# Arranging cross shaped particles on a 2D grid

• Sep 23rd 2009, 01:57 AM
Marril
Arranging cross shaped particles on a 2D grid
Suppose we have a 2D grid. This grid has L sites in the x direction, and D sites in the y direction. Further suppose that the y dimension has periodic boundaries, and the x direction is bounded by hard walls.

In this L by D grid we place N cross shaped particles. They are arranged so that every particle occupies 5 grid sites as shown below.

o o o o o
o o x o o
o x x x o
o o x o o
o o o o o

The crosses are mutually repulsive, so if you place a cross center in a position (depicted below by C), you cannot place another in the grid points depicted by x:

o o x o o
o x x x o
x x C x x
o x x x o
o o x o o

It is also impossible to place cross centers at the most extreme grid points in the x direction, as one of their points would be out of the grid.

Suppose that the grid is large enough to accomondate N crosses under aforementioned restrictions.

The question is as follows:
With L, D and N known, and freely distributing the crosses, what are the possible values (and possibly probabilities) of the occupation of the last column of L.
Rephrasing: how many grid points on the last column of the grid (on the x direction) are occupied? of course there may be a lot of options, but there is a strict range of possible ocupation numbers (and probability associated with each one).

For example:
L = 3 ; N = n ; D >> N
There's only one possibe occupation numer, which is N.

Another example:
L = 4 ; D = 3 ; N = 1
There are two options, either 0 or 1, with equal probabilities.

L = 5 ; D = 3 ; N = 1
Same two options, 0 or 1, but now with probabilities 2/3 and 1/3 respectively.

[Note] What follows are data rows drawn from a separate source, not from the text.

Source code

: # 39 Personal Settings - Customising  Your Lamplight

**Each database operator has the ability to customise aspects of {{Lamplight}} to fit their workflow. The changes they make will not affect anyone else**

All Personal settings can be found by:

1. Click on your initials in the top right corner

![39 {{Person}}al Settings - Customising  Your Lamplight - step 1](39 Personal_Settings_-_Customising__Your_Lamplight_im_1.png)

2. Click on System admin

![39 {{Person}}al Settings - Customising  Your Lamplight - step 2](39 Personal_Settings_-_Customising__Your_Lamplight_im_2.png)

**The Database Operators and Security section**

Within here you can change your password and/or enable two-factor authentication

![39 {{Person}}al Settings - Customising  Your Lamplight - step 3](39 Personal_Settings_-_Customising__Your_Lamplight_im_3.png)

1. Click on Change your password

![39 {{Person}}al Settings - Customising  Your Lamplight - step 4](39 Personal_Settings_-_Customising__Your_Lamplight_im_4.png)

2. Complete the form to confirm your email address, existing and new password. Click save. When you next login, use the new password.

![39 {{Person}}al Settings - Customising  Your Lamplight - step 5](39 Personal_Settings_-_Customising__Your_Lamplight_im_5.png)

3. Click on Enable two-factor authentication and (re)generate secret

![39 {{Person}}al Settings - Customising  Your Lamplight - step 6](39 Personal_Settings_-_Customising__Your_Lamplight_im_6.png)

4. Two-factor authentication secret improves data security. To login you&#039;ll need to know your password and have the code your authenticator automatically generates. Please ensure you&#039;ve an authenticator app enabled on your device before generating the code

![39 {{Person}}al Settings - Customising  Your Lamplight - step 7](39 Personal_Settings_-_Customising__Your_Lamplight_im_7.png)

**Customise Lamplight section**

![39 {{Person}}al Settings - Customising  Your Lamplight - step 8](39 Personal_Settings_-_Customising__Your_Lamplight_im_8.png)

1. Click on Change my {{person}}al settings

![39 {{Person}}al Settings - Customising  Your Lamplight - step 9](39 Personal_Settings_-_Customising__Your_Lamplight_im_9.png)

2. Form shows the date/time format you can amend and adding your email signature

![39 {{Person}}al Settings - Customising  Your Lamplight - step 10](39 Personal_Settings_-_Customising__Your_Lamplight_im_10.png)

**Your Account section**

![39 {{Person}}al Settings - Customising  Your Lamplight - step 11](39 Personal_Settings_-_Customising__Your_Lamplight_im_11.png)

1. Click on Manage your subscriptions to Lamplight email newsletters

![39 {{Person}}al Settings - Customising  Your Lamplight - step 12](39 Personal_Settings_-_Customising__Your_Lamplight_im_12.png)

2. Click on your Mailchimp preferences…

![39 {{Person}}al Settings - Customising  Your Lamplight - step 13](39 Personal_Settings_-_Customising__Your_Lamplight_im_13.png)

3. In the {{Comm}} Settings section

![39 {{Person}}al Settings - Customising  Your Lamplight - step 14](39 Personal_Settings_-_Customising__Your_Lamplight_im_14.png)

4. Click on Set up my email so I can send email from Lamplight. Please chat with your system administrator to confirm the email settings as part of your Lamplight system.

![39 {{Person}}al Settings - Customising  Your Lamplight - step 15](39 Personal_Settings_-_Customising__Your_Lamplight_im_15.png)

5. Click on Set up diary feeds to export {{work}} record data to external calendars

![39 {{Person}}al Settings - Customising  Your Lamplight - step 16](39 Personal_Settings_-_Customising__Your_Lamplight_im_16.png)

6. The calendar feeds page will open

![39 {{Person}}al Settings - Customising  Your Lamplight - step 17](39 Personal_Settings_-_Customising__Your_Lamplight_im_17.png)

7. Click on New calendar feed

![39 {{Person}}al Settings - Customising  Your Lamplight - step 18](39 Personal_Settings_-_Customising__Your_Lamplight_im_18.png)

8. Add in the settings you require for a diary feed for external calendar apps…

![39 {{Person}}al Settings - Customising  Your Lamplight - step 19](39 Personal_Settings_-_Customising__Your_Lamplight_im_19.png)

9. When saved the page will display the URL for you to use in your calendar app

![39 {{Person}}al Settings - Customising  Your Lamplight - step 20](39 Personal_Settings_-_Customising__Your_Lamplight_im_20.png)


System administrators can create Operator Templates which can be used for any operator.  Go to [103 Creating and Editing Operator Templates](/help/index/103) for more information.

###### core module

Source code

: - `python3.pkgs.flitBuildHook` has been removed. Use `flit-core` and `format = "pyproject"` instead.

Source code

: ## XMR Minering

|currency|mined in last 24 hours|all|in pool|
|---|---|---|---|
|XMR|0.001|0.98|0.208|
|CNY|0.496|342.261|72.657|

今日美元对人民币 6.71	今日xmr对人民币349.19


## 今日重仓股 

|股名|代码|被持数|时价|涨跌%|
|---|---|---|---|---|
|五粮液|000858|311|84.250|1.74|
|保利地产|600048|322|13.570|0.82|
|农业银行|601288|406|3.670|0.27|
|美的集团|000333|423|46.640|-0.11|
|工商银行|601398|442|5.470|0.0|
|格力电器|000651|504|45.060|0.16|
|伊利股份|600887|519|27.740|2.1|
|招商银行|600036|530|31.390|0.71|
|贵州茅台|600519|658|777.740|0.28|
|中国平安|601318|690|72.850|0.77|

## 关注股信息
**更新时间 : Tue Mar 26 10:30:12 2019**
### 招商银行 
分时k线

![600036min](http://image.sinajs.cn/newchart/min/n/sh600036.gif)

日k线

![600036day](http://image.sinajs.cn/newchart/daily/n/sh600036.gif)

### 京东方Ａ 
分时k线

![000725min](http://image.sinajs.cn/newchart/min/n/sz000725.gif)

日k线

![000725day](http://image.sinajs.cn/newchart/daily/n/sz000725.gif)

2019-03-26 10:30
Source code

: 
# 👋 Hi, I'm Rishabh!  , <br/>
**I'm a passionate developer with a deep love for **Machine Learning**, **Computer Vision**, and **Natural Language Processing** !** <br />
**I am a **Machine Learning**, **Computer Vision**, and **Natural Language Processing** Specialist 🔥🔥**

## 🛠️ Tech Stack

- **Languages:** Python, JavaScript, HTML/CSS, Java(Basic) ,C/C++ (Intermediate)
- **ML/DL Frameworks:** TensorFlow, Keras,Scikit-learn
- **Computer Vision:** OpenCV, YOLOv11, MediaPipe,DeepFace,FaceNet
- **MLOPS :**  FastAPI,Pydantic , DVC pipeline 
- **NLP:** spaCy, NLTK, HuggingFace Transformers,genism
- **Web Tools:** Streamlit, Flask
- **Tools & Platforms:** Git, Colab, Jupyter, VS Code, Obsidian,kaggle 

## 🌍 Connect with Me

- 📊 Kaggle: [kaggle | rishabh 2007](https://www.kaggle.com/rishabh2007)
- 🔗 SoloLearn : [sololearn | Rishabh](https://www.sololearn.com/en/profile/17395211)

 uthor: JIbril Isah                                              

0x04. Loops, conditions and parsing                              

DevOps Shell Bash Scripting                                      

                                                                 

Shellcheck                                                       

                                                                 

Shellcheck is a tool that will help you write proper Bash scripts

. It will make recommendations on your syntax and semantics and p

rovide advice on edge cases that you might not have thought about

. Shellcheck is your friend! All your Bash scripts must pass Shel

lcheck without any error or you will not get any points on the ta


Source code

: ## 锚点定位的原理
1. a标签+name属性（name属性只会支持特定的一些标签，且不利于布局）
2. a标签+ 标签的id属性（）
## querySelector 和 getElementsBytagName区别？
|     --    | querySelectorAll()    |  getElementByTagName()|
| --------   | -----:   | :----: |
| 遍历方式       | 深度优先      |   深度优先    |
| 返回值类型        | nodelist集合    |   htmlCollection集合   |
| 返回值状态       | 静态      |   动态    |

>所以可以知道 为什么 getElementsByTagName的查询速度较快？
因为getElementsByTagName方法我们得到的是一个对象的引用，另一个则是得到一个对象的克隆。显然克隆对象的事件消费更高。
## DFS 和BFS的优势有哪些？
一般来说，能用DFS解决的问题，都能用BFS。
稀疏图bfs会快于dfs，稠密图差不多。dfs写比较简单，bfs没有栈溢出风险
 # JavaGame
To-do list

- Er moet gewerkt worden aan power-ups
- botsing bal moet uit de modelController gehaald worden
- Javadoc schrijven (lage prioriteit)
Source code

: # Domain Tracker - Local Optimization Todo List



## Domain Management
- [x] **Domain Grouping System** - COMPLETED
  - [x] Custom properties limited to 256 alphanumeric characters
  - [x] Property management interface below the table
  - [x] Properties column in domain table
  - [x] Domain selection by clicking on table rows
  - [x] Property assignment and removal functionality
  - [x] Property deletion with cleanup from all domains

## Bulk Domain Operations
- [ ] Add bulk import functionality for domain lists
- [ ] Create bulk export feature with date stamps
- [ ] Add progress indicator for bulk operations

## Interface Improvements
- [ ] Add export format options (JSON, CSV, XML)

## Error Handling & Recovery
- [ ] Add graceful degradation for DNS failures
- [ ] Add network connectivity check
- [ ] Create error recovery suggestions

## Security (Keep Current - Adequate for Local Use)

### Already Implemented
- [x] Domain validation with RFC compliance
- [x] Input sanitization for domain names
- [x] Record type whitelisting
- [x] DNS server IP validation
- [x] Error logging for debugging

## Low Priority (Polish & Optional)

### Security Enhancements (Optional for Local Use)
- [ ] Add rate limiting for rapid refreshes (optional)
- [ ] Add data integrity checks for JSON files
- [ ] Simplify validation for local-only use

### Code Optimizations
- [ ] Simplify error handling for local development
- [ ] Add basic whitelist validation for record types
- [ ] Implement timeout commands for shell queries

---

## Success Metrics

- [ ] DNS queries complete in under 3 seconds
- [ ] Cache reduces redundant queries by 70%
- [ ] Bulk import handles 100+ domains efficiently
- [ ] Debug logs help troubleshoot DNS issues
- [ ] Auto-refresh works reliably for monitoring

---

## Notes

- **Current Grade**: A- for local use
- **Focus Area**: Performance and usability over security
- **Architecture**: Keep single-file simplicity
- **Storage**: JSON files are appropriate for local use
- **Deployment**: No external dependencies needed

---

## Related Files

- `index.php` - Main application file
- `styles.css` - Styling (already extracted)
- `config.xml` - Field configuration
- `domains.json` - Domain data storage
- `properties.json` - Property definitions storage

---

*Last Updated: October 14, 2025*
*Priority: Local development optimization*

Anyone has an idea of how to attack this problem for general L, D, N?
• Sep 23rd 2009, 06:46 AM
malaygoel
You said that y-dimension has periodic boundaries and x-direction is bounded by hard walls.........does this has anything to do with the question?
• Sep 23rd 2009, 11:22 AM
Marril
It does. It means that a cross center cannot be placed in points such as (0,y) or (L,y) in the x direction. In the y direction, cross centers can be placed in (x,0) or (x,D), but then the excess part of the cross protrudes from the other side and denies other crosses to be placed in its nearest neighbors.